An ETF like Ranger Bear, shorting stocks, doesn't face that issue, but shorting stocks is expensive and results in a high expense ratio. It's also very risky and can result in big losses. "I never recommend ETFs that have such high expense ratios, since they will have to really outperform the market so as to justify these kind of fees," said Mishra at Zacks Investment Research.
Shorting ETFs may appeal to traders and investors looking for a short-term opportunity but should never be used as long-term investments, according to Mishra. And any fund with leveraged or inverse exposure to the market is intended for a single-day trade only.
"We haven't done well during the market rebound," said Ranger Equity Bear's Dell Vecchio. "But we provide insurance for portfolios. There's a butt-kicking coming. It will hurt a lot of people. But we don't know if it's this year."
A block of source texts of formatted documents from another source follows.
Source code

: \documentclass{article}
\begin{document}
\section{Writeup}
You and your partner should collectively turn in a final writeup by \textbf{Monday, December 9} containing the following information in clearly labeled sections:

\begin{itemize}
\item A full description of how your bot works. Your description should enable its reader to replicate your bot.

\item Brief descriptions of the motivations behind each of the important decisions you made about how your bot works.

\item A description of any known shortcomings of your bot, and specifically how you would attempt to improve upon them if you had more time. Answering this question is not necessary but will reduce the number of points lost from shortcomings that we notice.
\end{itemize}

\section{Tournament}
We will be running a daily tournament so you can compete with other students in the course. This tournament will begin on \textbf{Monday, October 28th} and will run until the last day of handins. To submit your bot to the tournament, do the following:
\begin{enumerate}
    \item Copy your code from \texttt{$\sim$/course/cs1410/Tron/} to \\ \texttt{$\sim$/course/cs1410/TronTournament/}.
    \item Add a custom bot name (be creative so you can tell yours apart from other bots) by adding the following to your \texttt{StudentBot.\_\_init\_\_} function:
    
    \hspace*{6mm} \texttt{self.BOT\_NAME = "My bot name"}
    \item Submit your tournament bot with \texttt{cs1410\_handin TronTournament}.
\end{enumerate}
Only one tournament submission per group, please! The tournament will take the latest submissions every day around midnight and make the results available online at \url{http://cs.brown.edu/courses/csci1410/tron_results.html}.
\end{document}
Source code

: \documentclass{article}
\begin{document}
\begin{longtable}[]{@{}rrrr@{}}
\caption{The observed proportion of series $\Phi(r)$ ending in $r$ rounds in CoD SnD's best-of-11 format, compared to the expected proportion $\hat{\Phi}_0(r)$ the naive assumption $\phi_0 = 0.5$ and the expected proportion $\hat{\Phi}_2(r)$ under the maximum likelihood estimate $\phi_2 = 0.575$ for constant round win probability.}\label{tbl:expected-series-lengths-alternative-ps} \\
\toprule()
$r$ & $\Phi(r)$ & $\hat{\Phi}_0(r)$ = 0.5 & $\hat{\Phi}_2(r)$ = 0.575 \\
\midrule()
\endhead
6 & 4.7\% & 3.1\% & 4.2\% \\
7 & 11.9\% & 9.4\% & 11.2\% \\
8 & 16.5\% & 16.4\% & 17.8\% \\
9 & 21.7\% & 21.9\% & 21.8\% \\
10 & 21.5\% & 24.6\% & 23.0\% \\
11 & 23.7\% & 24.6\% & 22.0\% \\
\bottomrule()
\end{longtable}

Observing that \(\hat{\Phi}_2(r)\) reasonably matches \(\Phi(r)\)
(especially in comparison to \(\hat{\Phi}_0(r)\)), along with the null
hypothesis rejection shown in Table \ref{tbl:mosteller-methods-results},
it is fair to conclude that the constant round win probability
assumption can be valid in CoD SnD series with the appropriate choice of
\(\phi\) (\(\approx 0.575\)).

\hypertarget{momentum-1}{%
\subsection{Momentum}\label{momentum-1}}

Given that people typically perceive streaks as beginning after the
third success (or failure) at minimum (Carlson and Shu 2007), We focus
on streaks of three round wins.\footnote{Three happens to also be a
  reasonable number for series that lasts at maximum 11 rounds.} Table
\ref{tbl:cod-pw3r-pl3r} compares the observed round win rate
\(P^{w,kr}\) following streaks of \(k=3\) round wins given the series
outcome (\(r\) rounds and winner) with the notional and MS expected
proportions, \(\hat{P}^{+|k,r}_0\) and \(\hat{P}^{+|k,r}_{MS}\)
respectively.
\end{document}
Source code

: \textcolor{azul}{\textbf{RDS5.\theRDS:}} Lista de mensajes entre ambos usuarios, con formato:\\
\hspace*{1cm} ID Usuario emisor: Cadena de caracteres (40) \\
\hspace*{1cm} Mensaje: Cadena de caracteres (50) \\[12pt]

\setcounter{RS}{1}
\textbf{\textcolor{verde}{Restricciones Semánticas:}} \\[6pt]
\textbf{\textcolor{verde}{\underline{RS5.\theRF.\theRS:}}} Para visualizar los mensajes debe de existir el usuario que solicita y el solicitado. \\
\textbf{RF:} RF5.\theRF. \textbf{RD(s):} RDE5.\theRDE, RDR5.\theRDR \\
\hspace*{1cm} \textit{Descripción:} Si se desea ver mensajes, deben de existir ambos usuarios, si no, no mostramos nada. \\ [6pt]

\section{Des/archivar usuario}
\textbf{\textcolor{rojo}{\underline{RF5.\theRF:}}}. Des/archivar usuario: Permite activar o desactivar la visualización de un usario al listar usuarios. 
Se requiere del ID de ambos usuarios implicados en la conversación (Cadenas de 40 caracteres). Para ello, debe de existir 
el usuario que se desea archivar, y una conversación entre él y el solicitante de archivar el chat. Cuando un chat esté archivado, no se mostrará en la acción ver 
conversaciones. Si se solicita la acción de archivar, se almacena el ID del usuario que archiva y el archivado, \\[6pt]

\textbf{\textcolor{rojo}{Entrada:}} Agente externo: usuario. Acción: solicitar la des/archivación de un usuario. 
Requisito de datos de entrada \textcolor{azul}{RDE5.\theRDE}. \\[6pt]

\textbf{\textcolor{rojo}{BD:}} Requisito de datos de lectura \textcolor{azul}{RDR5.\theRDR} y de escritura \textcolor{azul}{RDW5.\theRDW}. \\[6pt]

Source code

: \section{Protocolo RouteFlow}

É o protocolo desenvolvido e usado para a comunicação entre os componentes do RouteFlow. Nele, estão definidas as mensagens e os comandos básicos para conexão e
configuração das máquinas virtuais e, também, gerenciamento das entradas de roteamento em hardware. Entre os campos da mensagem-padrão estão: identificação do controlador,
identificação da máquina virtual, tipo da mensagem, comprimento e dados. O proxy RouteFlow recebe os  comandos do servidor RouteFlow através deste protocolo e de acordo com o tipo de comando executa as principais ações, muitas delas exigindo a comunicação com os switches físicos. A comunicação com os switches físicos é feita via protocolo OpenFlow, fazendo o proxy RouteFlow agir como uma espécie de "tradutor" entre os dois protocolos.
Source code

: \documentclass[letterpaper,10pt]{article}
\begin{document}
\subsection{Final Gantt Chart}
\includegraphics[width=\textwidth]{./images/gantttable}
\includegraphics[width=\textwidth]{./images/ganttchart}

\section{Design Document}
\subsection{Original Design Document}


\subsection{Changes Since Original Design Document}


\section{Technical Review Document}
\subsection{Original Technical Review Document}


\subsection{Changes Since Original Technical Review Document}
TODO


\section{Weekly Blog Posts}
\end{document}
"I can't find a single reason to give this ETF anything resembling an endorsement," Johnson said. He pointed to a simpler, traditional investment option for investors pessimistic about the stock market that should not be neglected: "There are far better ways to hedge against volatility, such as low-cost diversified bond ETFs," he said.
Britt said the bond argument is always a valid one, but with yields so low right now, there is an opportunity cost to sitting in Treasuries all the time. That's one reason why all of these other risk modifications strategies are trending. "Traditional diversification is not that attractive right now," said Britt at FactSet Research Systems.